5.91 Le Canada est membre de l'Organisation pour la conservation du saumon de l'Atlantique Nord et signataire de la Convention pour la conservation du saumon dans l'Atlantique Nord. La Convention soutient des mesures de portée générale qui visent à réduire au minimum les incidences de l'aquaculture. Ces mesures prévoient notamment l'installation des sites aquacoles à une bonne distance des rivières à saumon. Cependant, le Ministère n'applique pas ces mesures lors de l'évaluation des demandes d'approbation pour des sites au Nouveau-Brunswick. Par conséquent, le Canada ne respecte pas entièrement les engagements qu'il a pris en vertu de la Convention.

Il y a des retards dans les évaluations environnementales

5.92 En 2000, nous avions indiqué dans notre rapport que la province de la Colombie-Britannique avait imposé un moratoire sur l'expansion de l'industrie salmonicole en 1995. En septembre 2002, la province a levé ce moratoire.
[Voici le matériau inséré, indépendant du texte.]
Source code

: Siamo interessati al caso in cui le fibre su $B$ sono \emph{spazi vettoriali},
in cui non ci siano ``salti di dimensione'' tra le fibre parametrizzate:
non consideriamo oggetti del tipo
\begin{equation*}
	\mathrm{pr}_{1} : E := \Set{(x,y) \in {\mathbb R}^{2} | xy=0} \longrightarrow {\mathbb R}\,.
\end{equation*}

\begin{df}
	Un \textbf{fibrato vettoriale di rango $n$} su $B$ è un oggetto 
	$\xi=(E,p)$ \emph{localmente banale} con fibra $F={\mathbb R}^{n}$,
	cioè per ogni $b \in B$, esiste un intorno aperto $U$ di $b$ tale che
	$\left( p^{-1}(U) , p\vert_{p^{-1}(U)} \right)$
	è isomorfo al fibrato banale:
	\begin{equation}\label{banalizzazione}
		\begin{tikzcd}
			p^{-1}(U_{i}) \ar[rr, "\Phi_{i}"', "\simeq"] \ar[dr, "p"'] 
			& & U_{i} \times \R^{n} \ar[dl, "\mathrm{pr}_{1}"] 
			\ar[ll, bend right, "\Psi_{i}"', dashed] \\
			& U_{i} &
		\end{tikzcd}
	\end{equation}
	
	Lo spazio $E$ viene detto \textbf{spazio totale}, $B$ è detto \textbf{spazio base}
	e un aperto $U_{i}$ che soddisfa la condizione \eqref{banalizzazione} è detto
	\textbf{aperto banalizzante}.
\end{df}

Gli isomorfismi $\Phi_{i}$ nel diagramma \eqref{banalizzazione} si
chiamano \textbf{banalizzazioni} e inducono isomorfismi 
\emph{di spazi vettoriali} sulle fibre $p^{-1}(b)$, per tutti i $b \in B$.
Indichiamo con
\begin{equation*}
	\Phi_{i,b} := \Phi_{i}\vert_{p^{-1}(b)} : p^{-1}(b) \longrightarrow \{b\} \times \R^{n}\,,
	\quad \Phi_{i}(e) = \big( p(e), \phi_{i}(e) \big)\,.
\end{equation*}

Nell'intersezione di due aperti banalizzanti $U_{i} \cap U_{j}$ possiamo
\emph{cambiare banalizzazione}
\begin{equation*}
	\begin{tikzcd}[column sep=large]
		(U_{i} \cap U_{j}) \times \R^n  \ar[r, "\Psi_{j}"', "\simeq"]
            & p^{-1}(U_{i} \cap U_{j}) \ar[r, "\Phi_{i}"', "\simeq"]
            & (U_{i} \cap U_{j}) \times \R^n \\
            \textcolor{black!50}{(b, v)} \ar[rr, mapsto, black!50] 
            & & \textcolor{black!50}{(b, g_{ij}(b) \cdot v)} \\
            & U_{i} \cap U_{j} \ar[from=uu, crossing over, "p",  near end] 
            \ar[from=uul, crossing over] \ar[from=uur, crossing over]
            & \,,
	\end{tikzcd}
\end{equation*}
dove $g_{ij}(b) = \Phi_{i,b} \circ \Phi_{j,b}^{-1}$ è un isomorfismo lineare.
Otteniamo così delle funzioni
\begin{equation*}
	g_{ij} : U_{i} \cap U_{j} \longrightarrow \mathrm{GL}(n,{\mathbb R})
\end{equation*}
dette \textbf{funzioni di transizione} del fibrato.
Depuis, le Ministère et la province ont reçu un grand nombre de demandes en vue d'obtenir ou de renouveler des titres d'occupation domaniale ou des permis d'exploitation aquacole et de déplacement d'installations. De même, au Nouveau-Brunswick, il y a eu un certain nombre de demandes de nouveaux sites à la suite de la publication en 2000, par le gouvernement de cette province, de la Politique d'attribution des sites aquacoles marins dans la baie de Fundy. De plus, beaucoup d'aquaculteurs augmentent leur production ou agrandissent leurs installations, ce qui peut nécessiter l'approbation du gouvernement fédéral, aux termes de la Loi sur la protection des eaux navigables.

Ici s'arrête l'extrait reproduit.